I can’t find it in myself to care about the at-least-50 people who died in the London bombings two days ago. For that matter, I couldn’t care about the almost 200 killed in Madrid or the almost 3,000 who died in New York. Certainly it’s sad that human beings died, but I didn’t know them. I would care if anyone I know died. If I know anyone who lost someone in these attacks, my heart is with you. But it’s not with the thousands of people I don’t know, who lost someone.
And for that matter, why should I care? What makes these 3,250 people’s lives more important than, say, the hundreds of thousands who starve to death every year because our agribusiness is more important than their livelihoods? Or the millions of Americans whose lives are torn apart by the idiocy of the drug war? Oh, that’s right: they’re white, and the brown people did it. It’s not that the grief for the people killed in London is racist, but the fact that we care so much more about this tragedy than the thousands of others happening daily makes me sick.
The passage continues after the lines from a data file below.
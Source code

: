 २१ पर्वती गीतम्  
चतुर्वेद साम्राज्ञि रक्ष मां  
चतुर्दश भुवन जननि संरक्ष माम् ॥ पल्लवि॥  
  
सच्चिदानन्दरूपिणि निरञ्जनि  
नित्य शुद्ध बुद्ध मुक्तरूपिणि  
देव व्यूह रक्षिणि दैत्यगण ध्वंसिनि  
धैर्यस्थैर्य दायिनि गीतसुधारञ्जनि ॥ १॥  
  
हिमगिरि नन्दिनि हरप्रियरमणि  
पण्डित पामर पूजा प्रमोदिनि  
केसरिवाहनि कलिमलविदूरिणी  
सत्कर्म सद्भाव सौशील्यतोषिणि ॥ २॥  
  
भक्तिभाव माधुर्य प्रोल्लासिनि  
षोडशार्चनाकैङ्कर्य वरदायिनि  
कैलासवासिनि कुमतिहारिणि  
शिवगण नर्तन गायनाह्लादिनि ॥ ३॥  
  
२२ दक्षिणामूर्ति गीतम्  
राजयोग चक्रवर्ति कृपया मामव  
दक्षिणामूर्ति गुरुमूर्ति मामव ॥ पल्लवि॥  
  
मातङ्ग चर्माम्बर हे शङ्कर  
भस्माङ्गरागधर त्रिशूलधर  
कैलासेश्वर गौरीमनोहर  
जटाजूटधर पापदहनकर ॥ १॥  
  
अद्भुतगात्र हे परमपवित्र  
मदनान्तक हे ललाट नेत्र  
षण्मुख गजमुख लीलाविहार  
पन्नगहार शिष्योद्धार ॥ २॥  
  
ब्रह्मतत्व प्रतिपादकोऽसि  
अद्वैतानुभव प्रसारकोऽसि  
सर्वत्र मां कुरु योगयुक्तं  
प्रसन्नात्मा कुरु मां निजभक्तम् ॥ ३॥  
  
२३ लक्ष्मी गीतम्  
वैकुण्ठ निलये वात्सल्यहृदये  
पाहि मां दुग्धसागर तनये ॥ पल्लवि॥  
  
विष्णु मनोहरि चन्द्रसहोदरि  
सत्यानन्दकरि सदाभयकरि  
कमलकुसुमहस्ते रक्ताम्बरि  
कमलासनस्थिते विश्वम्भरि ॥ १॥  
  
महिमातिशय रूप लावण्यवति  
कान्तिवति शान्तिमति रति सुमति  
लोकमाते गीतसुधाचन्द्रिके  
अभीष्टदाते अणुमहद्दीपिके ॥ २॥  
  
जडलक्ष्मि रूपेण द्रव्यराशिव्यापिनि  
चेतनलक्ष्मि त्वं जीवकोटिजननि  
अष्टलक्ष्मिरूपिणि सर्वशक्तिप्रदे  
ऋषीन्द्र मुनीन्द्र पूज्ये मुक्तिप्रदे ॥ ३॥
A friend proposed another explanation yesterday. When a few people set bombs that kill 50, we have a very short chain of cause and effect, and we can point to the people responsible. When we refuse aid to organizations that promote the use of condoms, and five years later, a quarter of Africa has AIDS, the chain of causality is longer, and more people were involved: it’s harder to pin the blame on any one person. When we vote for a war on drugs, and fifteen years later a third of the black population has been in prison, not only is it harder to follow the causal chain, when we finally come to its beginning, we find ourselves. It’s really hard to admit that, yes, I had a hand in causing this tragedy.
But no matter which psychological reason explains our grief for Londoners rather than Africans, I can’t make myself believe that 50 lives have different values in different places. I have only a certain amount of energy that I can use for grieving, and it has to be split up among all of the world’s unnecessary pain. 50 Londoners just don’t deserve that much.